Das Rad lässt sich Sumchi abluchsen und bekommt dafür eine Eisenbahn, die tauscht er gegen einen Hund, der ihm schließlich wegläuft. „So ist das Leben“, stellt er nüchtern fest und findet einen Spitzer. Nicht ganz neu. „Ich ging nach Hause, aber nicht mit leeren Händen.“ Von seiner Mutter bezieht er Dresche, weil er zu spät kommt. Er läuft weg, will über den Himalaya nach Afrika mit nichts außer dem Spitzer, den er sich von keiner Macht der Welt nehmen lassen wird. Man ahnt es. Am Ende hat Esthi den Spitzer, aber er bekommt dafür seine erste große Liebe, die ihm gesteht: „Ich liebe dich auch nicht.“ Nach sechs Wochen ist Schluss. Warum? Weiß keiner. Spielt auch keine Rolle. Es ist der Kreislauf des Lebens: Liebe kommt.
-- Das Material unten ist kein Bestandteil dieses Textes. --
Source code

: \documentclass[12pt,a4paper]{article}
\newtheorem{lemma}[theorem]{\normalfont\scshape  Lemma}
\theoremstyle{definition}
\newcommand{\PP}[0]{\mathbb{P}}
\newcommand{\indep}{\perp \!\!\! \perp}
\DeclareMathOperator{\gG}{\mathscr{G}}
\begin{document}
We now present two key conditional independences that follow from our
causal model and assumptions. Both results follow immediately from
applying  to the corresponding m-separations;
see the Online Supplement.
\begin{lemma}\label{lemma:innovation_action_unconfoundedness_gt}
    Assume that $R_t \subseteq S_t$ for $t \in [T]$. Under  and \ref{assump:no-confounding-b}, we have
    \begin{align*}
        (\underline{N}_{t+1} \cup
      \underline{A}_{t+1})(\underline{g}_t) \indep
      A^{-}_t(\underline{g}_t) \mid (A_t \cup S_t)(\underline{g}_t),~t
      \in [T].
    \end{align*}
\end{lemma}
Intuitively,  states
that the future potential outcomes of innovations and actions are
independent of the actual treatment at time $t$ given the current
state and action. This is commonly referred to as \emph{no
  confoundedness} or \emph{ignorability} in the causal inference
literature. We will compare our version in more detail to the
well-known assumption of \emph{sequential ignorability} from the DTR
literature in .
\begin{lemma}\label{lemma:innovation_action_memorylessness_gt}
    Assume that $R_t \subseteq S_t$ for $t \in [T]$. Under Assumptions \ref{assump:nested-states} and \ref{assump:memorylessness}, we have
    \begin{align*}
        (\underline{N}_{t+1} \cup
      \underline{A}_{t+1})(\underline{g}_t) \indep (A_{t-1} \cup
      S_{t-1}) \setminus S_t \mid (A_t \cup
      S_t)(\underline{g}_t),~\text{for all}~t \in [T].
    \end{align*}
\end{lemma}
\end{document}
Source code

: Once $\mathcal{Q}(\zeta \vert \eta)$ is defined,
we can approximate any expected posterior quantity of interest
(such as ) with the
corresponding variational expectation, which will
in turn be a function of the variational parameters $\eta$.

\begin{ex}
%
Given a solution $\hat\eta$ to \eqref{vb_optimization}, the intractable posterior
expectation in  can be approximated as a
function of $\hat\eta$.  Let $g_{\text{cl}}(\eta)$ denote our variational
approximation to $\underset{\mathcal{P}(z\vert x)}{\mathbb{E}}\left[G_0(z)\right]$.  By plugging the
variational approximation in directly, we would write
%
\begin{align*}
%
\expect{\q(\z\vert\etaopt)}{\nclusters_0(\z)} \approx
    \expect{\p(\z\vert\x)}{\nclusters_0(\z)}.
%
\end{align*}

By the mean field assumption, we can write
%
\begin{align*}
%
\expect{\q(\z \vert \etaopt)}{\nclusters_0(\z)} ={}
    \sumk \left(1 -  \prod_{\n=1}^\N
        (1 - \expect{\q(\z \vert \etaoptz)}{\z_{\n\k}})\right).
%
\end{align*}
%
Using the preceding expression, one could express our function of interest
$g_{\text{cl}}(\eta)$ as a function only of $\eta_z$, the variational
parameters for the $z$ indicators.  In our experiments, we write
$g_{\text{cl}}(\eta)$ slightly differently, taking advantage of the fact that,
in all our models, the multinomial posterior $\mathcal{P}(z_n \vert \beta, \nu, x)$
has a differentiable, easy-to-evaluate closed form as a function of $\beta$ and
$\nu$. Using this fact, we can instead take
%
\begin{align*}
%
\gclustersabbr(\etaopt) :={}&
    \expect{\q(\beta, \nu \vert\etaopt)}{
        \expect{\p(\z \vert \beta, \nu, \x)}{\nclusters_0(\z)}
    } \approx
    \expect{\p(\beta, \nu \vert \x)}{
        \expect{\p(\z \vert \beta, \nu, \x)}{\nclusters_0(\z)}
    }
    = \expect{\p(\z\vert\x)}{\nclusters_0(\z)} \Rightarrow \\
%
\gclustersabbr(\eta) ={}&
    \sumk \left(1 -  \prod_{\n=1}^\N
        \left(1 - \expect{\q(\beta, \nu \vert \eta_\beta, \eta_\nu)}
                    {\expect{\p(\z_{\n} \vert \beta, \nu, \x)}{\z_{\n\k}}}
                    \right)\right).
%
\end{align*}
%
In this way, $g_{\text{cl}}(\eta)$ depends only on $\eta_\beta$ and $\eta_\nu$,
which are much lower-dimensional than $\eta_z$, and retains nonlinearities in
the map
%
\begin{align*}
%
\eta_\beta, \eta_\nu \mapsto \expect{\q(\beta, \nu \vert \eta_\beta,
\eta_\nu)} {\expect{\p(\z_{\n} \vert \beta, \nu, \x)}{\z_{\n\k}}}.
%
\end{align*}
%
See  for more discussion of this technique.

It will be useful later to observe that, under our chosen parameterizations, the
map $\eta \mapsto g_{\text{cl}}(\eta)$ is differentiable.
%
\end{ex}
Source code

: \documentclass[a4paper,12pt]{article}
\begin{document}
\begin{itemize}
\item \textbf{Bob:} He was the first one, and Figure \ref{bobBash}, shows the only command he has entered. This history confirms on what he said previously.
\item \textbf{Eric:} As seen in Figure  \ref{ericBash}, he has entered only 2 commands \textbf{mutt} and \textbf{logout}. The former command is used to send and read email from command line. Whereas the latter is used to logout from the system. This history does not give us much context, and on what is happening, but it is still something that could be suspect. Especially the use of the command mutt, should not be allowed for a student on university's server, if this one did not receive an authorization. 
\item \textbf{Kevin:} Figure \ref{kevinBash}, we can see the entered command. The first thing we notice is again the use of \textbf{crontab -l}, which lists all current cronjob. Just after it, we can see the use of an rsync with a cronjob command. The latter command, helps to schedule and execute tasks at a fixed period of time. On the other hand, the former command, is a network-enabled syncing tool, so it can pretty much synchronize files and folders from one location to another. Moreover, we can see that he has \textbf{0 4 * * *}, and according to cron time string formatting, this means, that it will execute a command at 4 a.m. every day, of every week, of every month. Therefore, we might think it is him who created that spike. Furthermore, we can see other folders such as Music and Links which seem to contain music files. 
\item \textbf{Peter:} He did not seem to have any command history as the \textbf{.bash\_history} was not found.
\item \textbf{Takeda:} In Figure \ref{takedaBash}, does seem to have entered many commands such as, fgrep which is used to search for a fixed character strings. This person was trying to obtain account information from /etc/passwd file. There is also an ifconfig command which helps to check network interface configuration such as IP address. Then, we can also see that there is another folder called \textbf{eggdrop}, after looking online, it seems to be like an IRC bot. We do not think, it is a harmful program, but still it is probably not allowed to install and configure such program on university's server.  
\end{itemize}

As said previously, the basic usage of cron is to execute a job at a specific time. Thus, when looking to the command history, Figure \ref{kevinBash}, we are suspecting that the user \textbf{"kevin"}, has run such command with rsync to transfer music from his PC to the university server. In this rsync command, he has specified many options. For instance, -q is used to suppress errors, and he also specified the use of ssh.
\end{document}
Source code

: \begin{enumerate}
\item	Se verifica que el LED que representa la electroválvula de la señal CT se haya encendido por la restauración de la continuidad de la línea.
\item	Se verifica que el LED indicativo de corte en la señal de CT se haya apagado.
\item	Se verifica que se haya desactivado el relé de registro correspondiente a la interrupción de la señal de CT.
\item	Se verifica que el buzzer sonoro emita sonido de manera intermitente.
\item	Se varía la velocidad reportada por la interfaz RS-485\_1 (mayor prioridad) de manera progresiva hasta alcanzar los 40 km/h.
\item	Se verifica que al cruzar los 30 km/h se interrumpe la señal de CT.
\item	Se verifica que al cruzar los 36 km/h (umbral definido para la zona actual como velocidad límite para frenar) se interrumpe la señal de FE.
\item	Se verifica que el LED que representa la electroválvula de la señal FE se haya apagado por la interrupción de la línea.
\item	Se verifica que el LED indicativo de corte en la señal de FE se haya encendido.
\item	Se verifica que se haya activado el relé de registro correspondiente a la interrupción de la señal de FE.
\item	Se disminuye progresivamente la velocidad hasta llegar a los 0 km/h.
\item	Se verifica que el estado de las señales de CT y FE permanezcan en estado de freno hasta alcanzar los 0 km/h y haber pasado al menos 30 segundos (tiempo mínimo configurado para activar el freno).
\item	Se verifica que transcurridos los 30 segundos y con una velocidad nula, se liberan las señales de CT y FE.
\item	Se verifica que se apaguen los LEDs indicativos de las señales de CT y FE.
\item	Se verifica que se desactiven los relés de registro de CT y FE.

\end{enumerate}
Liebe geht. „Alles wechselt“, wie Sumchi am Ende erkennt. Tröstlich. Die Geschichte ist anrührend und voller Poesie. Allein in der Inszenierung fehlt der Anknüpfungspunkt ans Zeitalter der Digitalen Revolution. Die Produktion gibt sich in der musikalischen Untermalung romantisch verklärt. Zu viel Zuckerguss, der das Stück ziemlich verkitscht. So, denkt man beim Zuschauen, stellen sich Erwachsene das erste Anbandeln vor. Vielleicht vor 70 Jahren. Soll die Zielgruppe das Stück cool finden, hätte Süß darauf Rücksicht nehmen müssen. Überhaupt ist es problematisch, wenn Erwachsene Kinder darstellen. Da wird leicht unfreiwilliger Slapstick draus. Wie bei Dotzer, die in zu großen Puschen albern herumstolpern muss. Wie sie die Augen verdreht, wenn Beyerling ihr unbeholfen seine nichtvorhandende Liebe beteuert, ist allerdings entzückend. Das weitere Personal wird von Daniel Elias Böhm dargestellt.

Ausstatterin Nina Hofmann hat mit ihrem Bühnenbild den Handlungsort Jerusalem geschickt in den Fokus gerückt. Acht unterschiedliche Durchgänge symbolisieren die acht Altstadt-Tore von Jerusalem, durch die seit Jahrtausenden Menschen gehen und die, multifunktional, auch Sumchis Lebenswege in der Stadt zeigen.

Die politischen Bezüge, die Amos Oz hat in seinem Roman anklingen lässt, der im Jahr vor der Staatsgründung des Israels spielt und das zu der Zeit unter britischer Verwaltung stand, sind so verwirrend verknappt, dass kein Zehnjähriger ohne weitere Erklärung etwas damit anfangen kann. Wenn’s ihn denn überhaupt interessiert.

Weitere Vorstellungen am 2. und 16. Oktober.